Disseminated intravascular coagulation: cause, molecular mechanism, diagnosis, and therapy

Affiliations
Review

Disseminated intravascular coagulation: cause, molecular mechanism, diagnosis, and therapy

Fangchen Gong et al. MedComm (2020). .

Abstract

Disseminated intravascular coagulation (DIC) is a complex and serious condition characterized by widespread activation of the coagulation cascade, resulting in both thrombosis and bleeding. This review aims to provide a comprehensive overview of DIC, emphasizing its clinical significance and the need for improved management strategies. We explore the primary causes of DIC, including sepsis, trauma, malignancies, and obstetric complications, which trigger an overactive coagulation response. At the molecular level, DIC is marked by excessive thrombin generation, leading to platelet and fibrinogen activation while simultaneously depleting clotting factors, creating a paradoxical bleeding tendency. Diagnosing DIC is challenging and relies on a combination of existing diagnostic criteria and laboratory tests. Treatment strategies focus on addressing the underlying causes and may involve supportive care, anticoagulation therapy, and other supportive measures.

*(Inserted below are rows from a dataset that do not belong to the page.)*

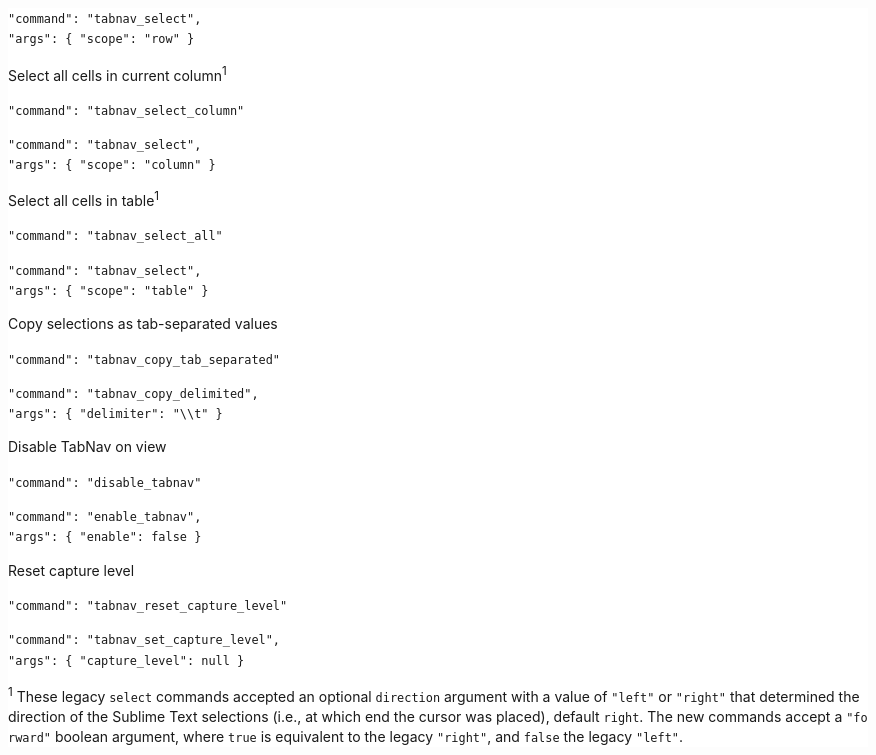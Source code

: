 <td><pre>
<code>"command": "tabnav_select",
"args": { "scope": "row" }</code>
</pre></td>
</tr><tr>
<td>Select all cells in current column<sup>1</sup></td>
<td><pre>
<code>"command": "tabnav_select_column"</code></pre></pre>
<td><pre>
<code>"command": "tabnav_select",
"args": { "scope": "column" }</code>
</pre></td>
</tr><tr>
<td>Select all cells in table<sup>1</sup></td>
<td><pre>
<code>"command": "tabnav_select_all"</code></pre></pre>
<td><pre>
<code>"command": "tabnav_select",
"args": { "scope": "table" }</code>
</pre></td>
</tr><tr>
<td>Copy selections as tab-separated values</td>
<td><pre>
<code>"command": "tabnav_copy_tab_separated"</code>
</pre></td>
<td><pre>
<code>"command": "tabnav_copy_delimited",
"args": { "delimiter": "\\t" }</code>
</pre></td>
</tr><tr>
<td>Disable TabNav on view</td>
<td><pre>
<code>"command": "disable_tabnav"</code>
</pre></td>
<td><pre>
<code>"command": "enable_tabnav",
"args": { "enable": false }</code>
</pre></td>
</tr><tr>
<td>Reset capture level</td>
<td><pre>
<code>"command": "tabnav_reset_capture_level"</code>
</pre></td>
<td><pre>
<code>"command": "tabnav_set_capture_level",
"args": { "capture_level": null }</code>
</pre></td>
</tr></tbody></table>

<sup>1</sup> These legacy `select` commands accepted an optional `direction` argument with a value of `"left"` or `"right"` that determined the direction of the Sublime Text selections (i.e., at which end the cursor was placed), default `right`. The new commands accept a `"forward"` boolean argument, where `true` is equivalent to the legacy `"right"`, and `false` the legacy `"left"`.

Recent advances in understanding the pathophysiology of DIC are paving the way for more targeted therapeutic approaches. This review highlights the critical need for ongoing research to enhance diagnostic accuracy and treatment efficacy, ultimately improving patient outcomes in those affected by DIC.

Keywords: coagulation; disseminated intravascular coagulation; fibrinolysis; sepsis; trauma.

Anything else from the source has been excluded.